- To adapt footprint and capacity to market demands, around 2,900 positions globally will be impacted
- Despite this workforce reduction, Siemens Gamesa foresees adding headcount in growth areas within the company over the coming years
Siemens Gamesa today announced the next step in the implementation of its new operating model, which forms part of the Mistral strategy program and is designed to unlock the company’s full potential and enable profitable growth in the long term through a simplified and leaner structure. As a consequence, around 2,900 positions will be impacted across the company.

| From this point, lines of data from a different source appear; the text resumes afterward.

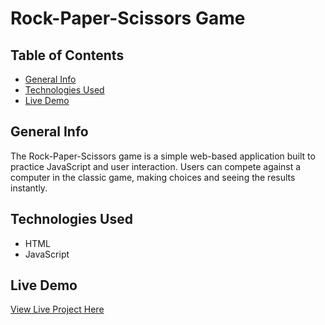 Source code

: # Rock-Paper-Scissors Game

## Table of Contents
- [General Info](#general-info)
- [Technologies Used](#technologies-used)
- [Live Demo](#live-demo)

## General Info
The Rock-Paper-Scissors game is a simple web-based application built to practice JavaScript and user interaction. Users can compete against a computer in the classic game, making choices and seeing the results instantly.

## Technologies Used
- HTML
- JavaScript

## Live Demo
[View Live Project Here](https://thecoder45674.github.io/rock-paper-scissors-game/)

Following the launch of Mistral, an organizational review was initiated to identify synergies across several functions, and to adjust the manufacturing footprint and capacity to match market demands. Additionally, and in order to realize the company's projections for growth, Siemens Gamesa is working to strengthen specific areas within key leading markets to capitalize on its strong market position in offshore, as well as growing across the entire value chain and driving a project-centric business approach.
Around 2,900 positions will be impacted globally, particularly in Siemens Gamesa’s major European countries: Denmark (800), Germany (300), Spain (475) and the United Kingdom (50). Further reductions are planned in other countries across the world, and details for all affected countries will be defined in negotiations with the workers’ councils.

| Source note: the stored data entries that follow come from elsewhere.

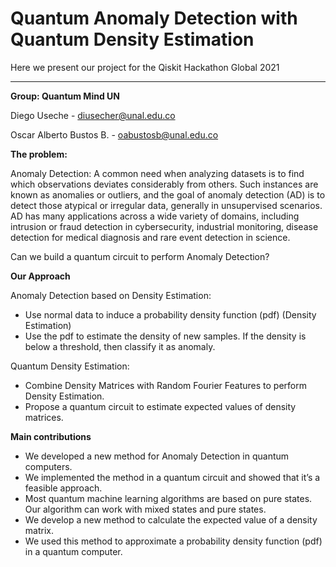 # Quantum Anomaly Detection with Quantum Density Estimation

Here we present our project for the Qiskit Hackathon Global 2021

---

**Group: Quantum Mind UN**

Diego Useche - diusecher@unal.edu.co

Oscar Alberto Bustos B. - oabustosb@unal.edu.co

**The problem:**

Anomaly Detection: 
A common need when analyzing datasets is to find which observations deviates considerably from others. Such instances are known as anomalies or outliers, and the goal of anomaly detection (AD) is to detect those atypical or irregular data, generally in unsupervised scenarios. AD has many applications across a wide variety of domains, including intrusion or fraud detection in cybersecurity, industrial monitoring, disease detection for medical diagnosis and rare event detection in science.

Can we build a quantum circuit to perform Anomaly Detection?

**Our Approach**

Anomaly Detection based on Density Estimation:

*   Use normal data to induce a probability density function (pdf) (Density Estimation)
*   Use the pdf to estimate the density of new samples. If the density is below a threshold, then classify it as anomaly.

Quantum Density Estimation:

*   Combine Density Matrices with Random Fourier Features to perform Density Estimation.
*   Propose a quantum circuit to estimate expected values of density matrices.

**Main contributions**

*   We developed a new method for Anomaly Detection in quantum computers.
*   We implemented the method in a quantum circuit and showed that it’s a feasible approach.
*   Most quantum machine learning algorithms are based on pure states. Our 
algorithm can work with mixed states and pure states.
*   We develop a new method to calculate the expected value of a density matrix.
*  We used this method to approximate a probability density function (pdf) in a quantum computer.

“It is never easy to make such a decision, but now is the time to take decisive and necessary actions to turn the company around and ensure a sustainable future. We need to build a stronger and more competitive Siemens Gamesa to secure our position as a key player in the green energy transition,” said Siemens Gamesa CEO Jochen Eickholt.
The company will closely collaborate with employee representatives to minimize the impact of this adjustment, prioritizing natural attrition and internal transfers. The negotiation period will start at the beginning of October 2022.
The new operating model and organizational structure will become effective on January 1, 2023, while headcount will be adjusted accordingly following negotiations with the workers’ councils, and no later than fiscal year 2025.